TASK ITEM
Make an exact copy of the entries below and leave any picture out of it.

Plain-text document sources:
----------------------------------------

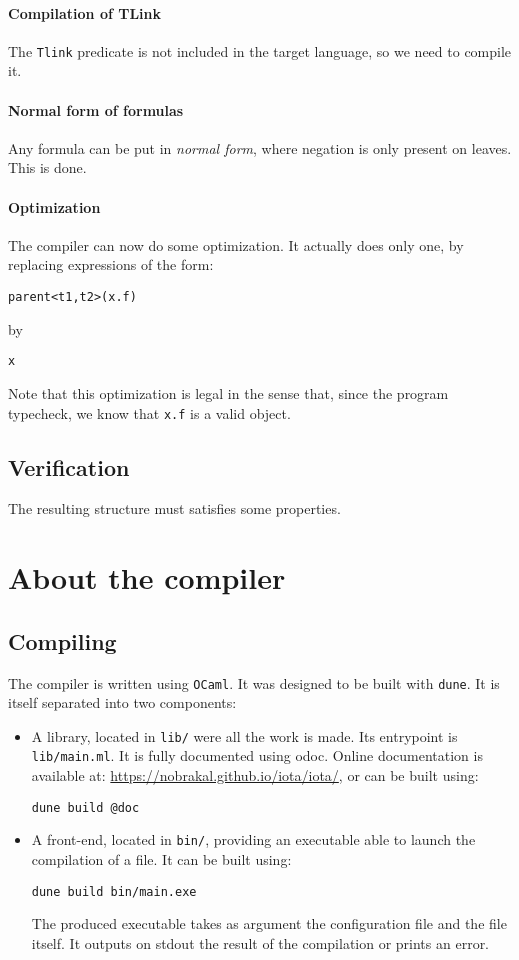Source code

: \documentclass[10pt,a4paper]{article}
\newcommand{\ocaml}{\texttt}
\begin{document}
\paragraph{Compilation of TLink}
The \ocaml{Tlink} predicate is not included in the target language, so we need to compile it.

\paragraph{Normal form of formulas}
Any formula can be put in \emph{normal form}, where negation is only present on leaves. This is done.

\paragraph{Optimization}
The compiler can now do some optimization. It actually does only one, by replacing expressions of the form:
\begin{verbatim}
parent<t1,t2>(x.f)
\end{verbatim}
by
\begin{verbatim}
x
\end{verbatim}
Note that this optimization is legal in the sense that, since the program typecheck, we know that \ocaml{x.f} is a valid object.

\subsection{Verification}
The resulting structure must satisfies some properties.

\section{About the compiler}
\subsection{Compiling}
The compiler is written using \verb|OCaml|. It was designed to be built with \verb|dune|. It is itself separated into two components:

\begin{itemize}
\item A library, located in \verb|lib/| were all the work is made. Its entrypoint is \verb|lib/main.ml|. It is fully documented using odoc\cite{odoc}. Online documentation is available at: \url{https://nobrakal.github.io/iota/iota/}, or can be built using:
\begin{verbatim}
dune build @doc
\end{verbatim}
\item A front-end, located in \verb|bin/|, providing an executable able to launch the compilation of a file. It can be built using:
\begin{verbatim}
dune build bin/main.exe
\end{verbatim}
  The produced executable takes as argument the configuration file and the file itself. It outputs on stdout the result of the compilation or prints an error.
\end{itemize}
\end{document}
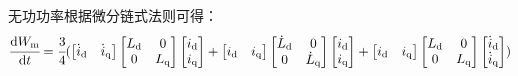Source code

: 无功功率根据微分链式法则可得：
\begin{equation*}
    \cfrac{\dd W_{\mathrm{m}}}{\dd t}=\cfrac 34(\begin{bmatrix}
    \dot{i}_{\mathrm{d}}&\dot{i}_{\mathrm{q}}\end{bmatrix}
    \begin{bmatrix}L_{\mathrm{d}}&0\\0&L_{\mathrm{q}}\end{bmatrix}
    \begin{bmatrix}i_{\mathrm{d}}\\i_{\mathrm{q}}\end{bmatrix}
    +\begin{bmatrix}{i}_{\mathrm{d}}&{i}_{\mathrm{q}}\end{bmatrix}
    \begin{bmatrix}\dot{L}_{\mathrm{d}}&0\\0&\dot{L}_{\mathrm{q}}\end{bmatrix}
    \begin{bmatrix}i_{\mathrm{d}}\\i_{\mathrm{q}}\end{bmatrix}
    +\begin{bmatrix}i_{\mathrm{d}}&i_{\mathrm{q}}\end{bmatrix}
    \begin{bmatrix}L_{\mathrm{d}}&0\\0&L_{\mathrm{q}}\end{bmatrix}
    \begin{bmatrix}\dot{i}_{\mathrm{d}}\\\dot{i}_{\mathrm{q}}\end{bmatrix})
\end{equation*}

----------------------------------------

SOLUTION
Source code

: \documentclass[10pt,a4paper]{article}
\newcommand{\ocaml}{\texttt}
\begin{document}
\paragraph{Compilation of TLink}
The \ocaml{Tlink} predicate is not included in the target language, so we need to compile it.

\paragraph{Normal form of formulas}
Any formula can be put in \emph{normal form}, where negation is only present on leaves. This is done.

\paragraph{Optimization}
The compiler can now do some optimization. It actually does only one, by replacing expressions of the form:
\begin{verbatim}
parent<t1,t2>(x.f)
\end{verbatim}
by
\begin{verbatim}
x
\end{verbatim}
Note that this optimization is legal in the sense that, since the program typecheck, we know that \ocaml{x.f} is a valid object.

\subsection{Verification}
The resulting structure must satisfies some properties.

\section{About the compiler}
\subsection{Compiling}
The compiler is written using \verb|OCaml|. It was designed to be built with \verb|dune|. It is itself separated into two components:

\begin{itemize}
\item A library, located in \verb|lib/| were all the work is made. Its entrypoint is \verb|lib/main.ml|. It is fully documented using odoc\cite{odoc}. Online documentation is available at: \url{https://nobrakal.github.io/iota/iota/}, or can be built using:
\begin{verbatim}
dune build @doc
\end{verbatim}
\item A front-end, located in \verb|bin/|, providing an executable able to launch the compilation of a file. It can be built using:
\begin{verbatim}
dune build bin/main.exe
\end{verbatim}
  The produced executable takes as argument the configuration file and the file itself. It outputs on stdout the result of the compilation or prints an error.
\end{itemize}
\end{document}
Source code

: 无功功率根据微分链式法则可得：
\begin{equation*}
    \cfrac{\dd W_{\mathrm{m}}}{\dd t}=\cfrac 34(\begin{bmatrix}
    \dot{i}_{\mathrm{d}}&\dot{i}_{\mathrm{q}}\end{bmatrix}
    \begin{bmatrix}L_{\mathrm{d}}&0\\0&L_{\mathrm{q}}\end{bmatrix}
    \begin{bmatrix}i_{\mathrm{d}}\\i_{\mathrm{q}}\end{bmatrix}
    +\begin{bmatrix}{i}_{\mathrm{d}}&{i}_{\mathrm{q}}\end{bmatrix}
    \begin{bmatrix}\dot{L}_{\mathrm{d}}&0\\0&\dot{L}_{\mathrm{q}}\end{bmatrix}
    \begin{bmatrix}i_{\mathrm{d}}\\i_{\mathrm{q}}\end{bmatrix}
    +\begin{bmatrix}i_{\mathrm{d}}&i_{\mathrm{q}}\end{bmatrix}
    \begin{bmatrix}L_{\mathrm{d}}&0\\0&L_{\mathrm{q}}\end{bmatrix}
    \begin{bmatrix}\dot{i}_{\mathrm{d}}\\\dot{i}_{\mathrm{q}}\end{bmatrix})
\end{equation*}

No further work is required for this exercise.